• **Task description**: Lines before the one containing "visualizes historical world" are left out; return that line and all lines after it, exactly, through the end of the records below.

Collected data:
◆ ◆ ◆ ◆ ◆ ◆ ◆

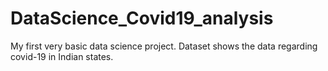 # DataScience_Covid19_analysis
My first very basic data science project. Dataset shows the data regarding covid-19 in Indian states.
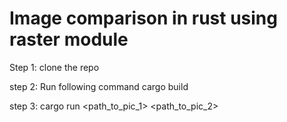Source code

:# Image comparison in rust using raster module 

Step 1: clone the repo

step 2: Run following command cargo build

step 3: cargo run <path_to_pic_1> <path_to_pic_2>
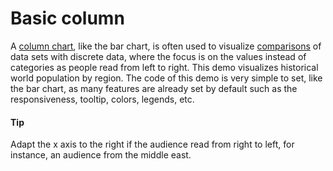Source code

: # Basic column

A [column chart](https://api.highcharts.com/highcharts/plotOptions.column), like the bar chart, is often used to
visualize [comparisons](https://smartvikisogn.github.io/HChartsCatalog/webpages/composition.html) of data sets with
discrete data, where the focus is on the values instead of categories as people read from left to right. This demo
visualizes historical world population by region.
The code of this demo is very simple to set, like the bar chart, as many features are already set by default such as the
responsiveness, tooltip, colors, legends, etc.

#### Tip

Adapt the x axis to the right if the audience read from right to left, for instance, an audience from the middle east.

◆ ◆ ◆ ◆ ◆ ◆ ◆

• **Solution to this exercise**:
visualizes historical world population by region.
The code of this demo is very simple to set, like the bar chart, as many features are already set by default such as the
responsiveness, tooltip, colors, legends, etc.

#### Tip

Adapt the x axis to the right if the audience read from right to left, for instance, an audience from the middle east.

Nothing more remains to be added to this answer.